2. On the basis of the above-mentioned acute nephritic syndrome, glomerulonephritis after acute streptococcal infection can be diagnosed if there are two points in the following points:
1. Detection of a strain of Streptococcus nephrii in a skin lesion or pharynx;
2. Positive for the immunoassay of streptococcus and enzymes;
3. Serum complement C3 temporarily decreased.
The main basis for the diagnosis of acute glomerulonephritis:
1. History of pre-infection: There are skin or respiratory infections before the onset of illness, and there may be infections in other parts;
2. manifested as hematuria, edema, oliguria, hypertension, urine routine urine with proteinuria, visible particles or transparent cast;
3. Serum complement decreased, ESR increased, with or without ASO elevation. Those with the above characteristics can be diagnosed, but should pay attention to the acute prostatitis caused by the virus may have a short prodromal period, usually 3 to 5 days, with hematuria as the main performance, C3 does not decrease, ASO (anti-streptolysin O) does not increase, The prognosis is good.
Differential diagnosis:
(1) acute exacerbation of chronic nephritis: most chronic nephritis, often insidious onset, acute attacks often secondary to acute infection, the prodromal period is often shorter, 1 to 2 days of edema, oliguria, [1] nitrogen Symptoms such as blood, serious cases can be accompanied by anemia, high blood pressure, poor renal function, usually with nocturia, urine specific gravity or fixed low specific gravity urine.

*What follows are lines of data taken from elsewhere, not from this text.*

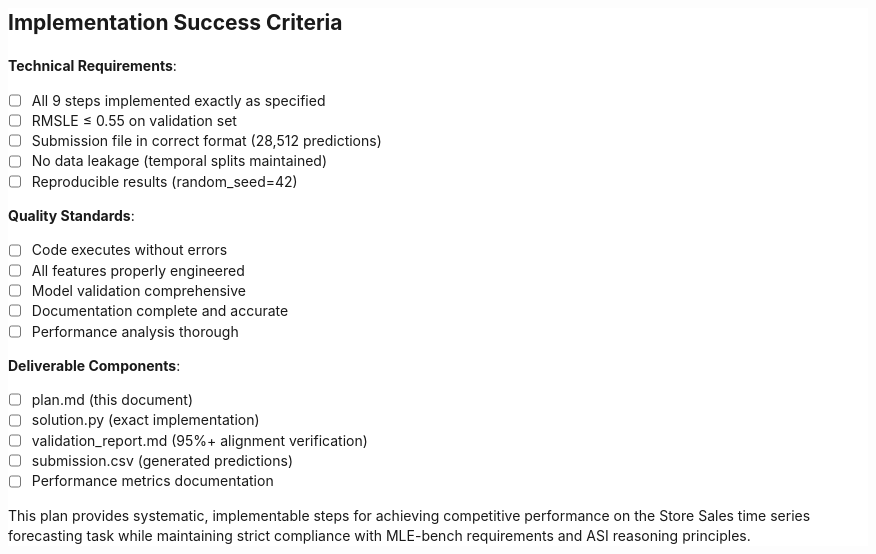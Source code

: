 
## Implementation Success Criteria

**Technical Requirements**:
- [ ] All 9 steps implemented exactly as specified
- [ ] RMSLE ≤ 0.55 on validation set
- [ ] Submission file in correct format (28,512 predictions)
- [ ] No data leakage (temporal splits maintained)
- [ ] Reproducible results (random_seed=42)

**Quality Standards**:
- [ ] Code executes without errors
- [ ] All features properly engineered
- [ ] Model validation comprehensive
- [ ] Documentation complete and accurate
- [ ] Performance analysis thorough

**Deliverable Components**:
- [ ] plan.md (this document)
- [ ] solution.py (exact implementation)
- [ ] validation_report.md (95%+ alignment verification)
- [ ] submission.csv (generated predictions)
- [ ] Performance metrics documentation

This plan provides systematic, implementable steps for achieving competitive performance on the Store Sales time series forecasting task while maintaining strict compliance with MLE-bench requirements and ASI reasoning principles.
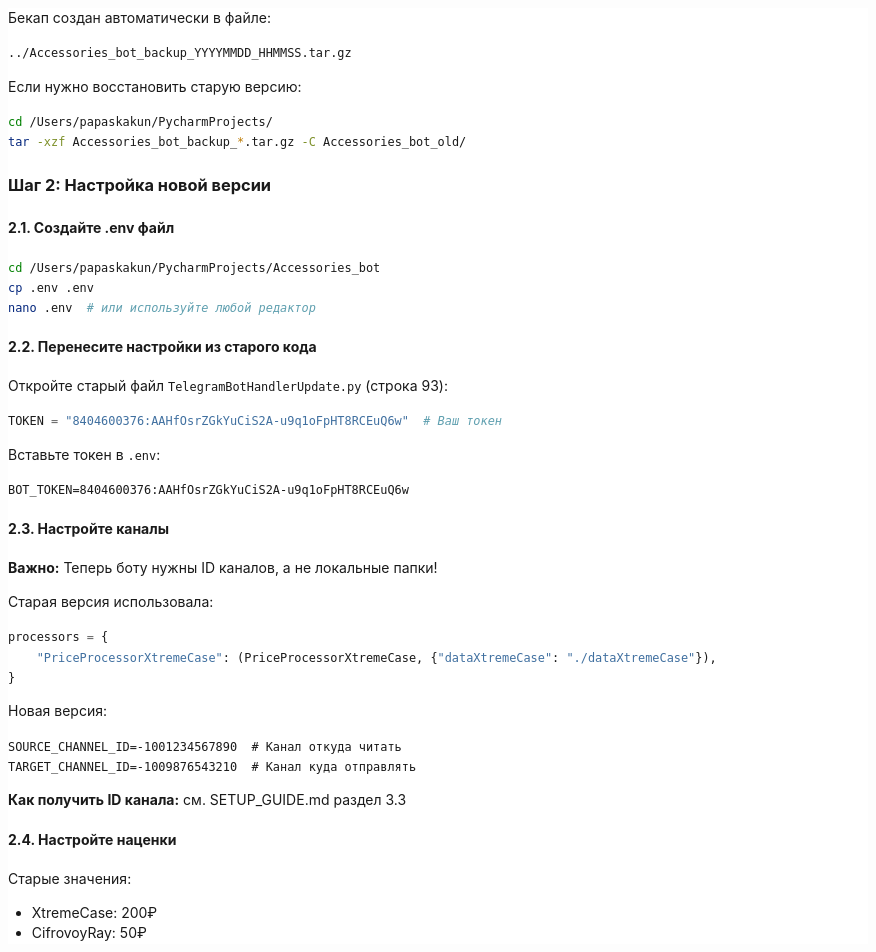 Бекап создан автоматически в файле:
```
../Accessories_bot_backup_YYYYMMDD_HHMMSS.tar.gz
```

Если нужно восстановить старую версию:
```bash
cd /Users/papaskakun/PycharmProjects/
tar -xzf Accessories_bot_backup_*.tar.gz -C Accessories_bot_old/
```

### Шаг 2: Настройка новой версии

#### 2.1. Создайте .env файл

```bash
cd /Users/papaskakun/PycharmProjects/Accessories_bot
cp .env .env
nano .env  # или используйте любой редактор
```

#### 2.2. Перенесите настройки из старого кода

Откройте старый файл `TelegramBotHandlerUpdate.py` (строка 93):
```python
TOKEN = "8404600376:AAHfOsrZGkYuCiS2A-u9q1oFpHT8RCEuQ6w"  # Ваш токен
```

Вставьте токен в `.env`:
```env
BOT_TOKEN=8404600376:AAHfOsrZGkYuCiS2A-u9q1oFpHT8RCEuQ6w
```

#### 2.3. Настройте каналы

**Важно:** Теперь боту нужны ID каналов, а не локальные папки!

Старая версия использовала:
```python
processors = {
    "PriceProcessorXtremeCase": (PriceProcessorXtremeCase, {"dataXtremeCase": "./dataXtremeCase"}),
}
```

Новая версия:
```env
SOURCE_CHANNEL_ID=-1001234567890  # Канал откуда читать
TARGET_CHANNEL_ID=-1009876543210  # Канал куда отправлять
```

**Как получить ID канала:** см. SETUP_GUIDE.md раздел 3.3

#### 2.4. Настройте наценки

Старые значения:
- XtremeCase: 200₽
- CifrovoyRay: 50₽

(2) Rapid progressive nephritis: It is difficult to identify acute onset of acute nephritis at the beginning of the disease; the progressive renal insufficiency can help identify the disease within a few weeks, and if necessary, renal pathological examination, such as crescentic nephritis can be identified.
(3) acute urinary tract infection: urinary routine can appear red blood cells, but often accompanied by white blood cells and pus cells, some patients have fever and urinary tract irritation, middle urine culture can be diagnosed, often complement normal.
(4) Membrane proliferative nephritis: often with acute nephritis onset, but often proteinuria is obvious, serum complement continues to decline (more than 8 weeks), the disease recovery is not as good as acute nephritis, if necessary, a renal biopsy to confirm the diagnosis.
(5) IgA nephropathy: mainly with recurrent hematuria as the main manifestation, ASO and C3 are often normal, and renal biopsy can confirm the diagnosis.
(6) secondary nephritis: such as sensitized purpura nephritis, lupus nephritis, hepatitis B virus-associated nephritis.